Medet Medet!..
Mustafa Önlü’nün adeta bir dergah vazifesi gören, yurtiçinden, yurtdışından tüm Çeçen-İnguşların uğrak yeri olan Starzburg caddesindeki muhasebe bürosunun kapısından hukuk fakültesi birinci sınıf talebesi tıfıl bir üniversiteli olarak gireli tastamam yirmi beş yıl olmuş.
Amca oğlum Vedat’ın selamını götürdüğüm Medet Önlü ile o gün tanıştım. Ömrü boyunca gururla, vakur dağlılara yaraşır bir şekilde taşıdığı o dik Çeçen duruşunun yanı sıra içten, sıcak, sade tavrı güler yüzüyle hemen kan kaynattık. Yıllar içinde aralıklarla sık sık uğradım. Konferans havasında uzun sohbetlerimiz oldu. Bazen ana dili olmasına rağmen yeterince bilmediği (sonradan mükemmel hale gelen) Çeçencesini ilerletmek için, Çeçence kelimeleri küçük kağıtlara yazıp yıllarca nasıl cebinde taşıdığını, bu uğurda Ürdün’e nasıl gittiğini anlattı. Bazen de sıradan konularda hayat dersleri verdi.
Şu an bildiğim üç beş kelimelik Çeçence’mi de onun yirmi yıldan daha uzun bir zaman önce Sıhhiye Ankara Kuzey Kafkas Derneği’nde verdiği Çeçence kursuna borçluyum. Baş ucumda duran “Nohçiyn Tuyranaş” (Çeçen Hikayeleri) ve “Nohçiyn Kistnaş” (Çeçen Atasözleri) kitapları da onun hediyesidir.

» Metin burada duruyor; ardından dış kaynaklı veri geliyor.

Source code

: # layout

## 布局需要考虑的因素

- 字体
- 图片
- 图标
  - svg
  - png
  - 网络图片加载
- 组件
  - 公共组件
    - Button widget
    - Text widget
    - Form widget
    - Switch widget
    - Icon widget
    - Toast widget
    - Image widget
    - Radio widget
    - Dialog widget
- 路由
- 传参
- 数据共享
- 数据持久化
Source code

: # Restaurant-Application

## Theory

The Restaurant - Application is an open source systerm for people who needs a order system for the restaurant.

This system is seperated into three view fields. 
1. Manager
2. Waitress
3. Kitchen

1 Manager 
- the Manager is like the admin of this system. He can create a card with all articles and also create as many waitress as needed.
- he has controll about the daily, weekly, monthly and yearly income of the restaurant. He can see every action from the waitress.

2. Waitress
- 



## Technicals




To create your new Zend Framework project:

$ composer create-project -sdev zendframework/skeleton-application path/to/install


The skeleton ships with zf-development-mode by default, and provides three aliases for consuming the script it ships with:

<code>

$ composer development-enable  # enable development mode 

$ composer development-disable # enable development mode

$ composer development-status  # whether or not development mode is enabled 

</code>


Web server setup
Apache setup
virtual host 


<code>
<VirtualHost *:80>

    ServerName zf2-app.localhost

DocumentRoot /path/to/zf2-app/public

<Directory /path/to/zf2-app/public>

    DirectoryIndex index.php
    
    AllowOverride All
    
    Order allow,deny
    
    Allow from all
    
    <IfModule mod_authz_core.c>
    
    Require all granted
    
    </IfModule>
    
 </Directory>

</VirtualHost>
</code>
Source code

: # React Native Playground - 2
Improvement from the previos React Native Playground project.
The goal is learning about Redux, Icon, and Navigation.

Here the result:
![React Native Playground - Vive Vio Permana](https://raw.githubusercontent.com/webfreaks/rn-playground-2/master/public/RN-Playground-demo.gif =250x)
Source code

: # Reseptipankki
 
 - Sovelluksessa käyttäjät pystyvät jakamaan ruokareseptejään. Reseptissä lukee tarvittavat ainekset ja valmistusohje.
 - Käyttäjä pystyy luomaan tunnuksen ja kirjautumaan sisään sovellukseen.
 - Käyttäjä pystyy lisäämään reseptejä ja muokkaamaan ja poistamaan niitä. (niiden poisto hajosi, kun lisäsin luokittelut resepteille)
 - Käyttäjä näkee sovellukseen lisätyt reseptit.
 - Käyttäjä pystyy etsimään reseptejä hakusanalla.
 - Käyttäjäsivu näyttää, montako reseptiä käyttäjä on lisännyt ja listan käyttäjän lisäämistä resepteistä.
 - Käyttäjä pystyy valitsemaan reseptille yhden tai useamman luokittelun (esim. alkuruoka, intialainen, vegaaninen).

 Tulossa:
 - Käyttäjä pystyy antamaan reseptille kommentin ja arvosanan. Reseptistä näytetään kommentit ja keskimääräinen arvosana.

Rus-Çeçen savaşı başladığında, tüm hayatını vakfedeceği bu dava için en önde koşturanlardan biri de O oldu. Nerede bir topluluk bulsa kendi bildiğince, dilinin döndüğünce bu mücadeleyi anlattı.
1.Rus-Çeçen savaşının ilk günlerinde Ankara Gazi mahallesindeki Çeçen derneğinin balkonunda güzel bir bahar akşamı batan güneşe bakarak hiç duymadığım mistik Çeçen efsanelerinden bahseden de O’dur. Sonradan kendisininde aralarına katılacağı o yiğit insanları, Çeçen halkının en yiğit evlatlarını kurban vereceği o büyük savaşları, o savaşlardan sonra gelecek güzel günleri.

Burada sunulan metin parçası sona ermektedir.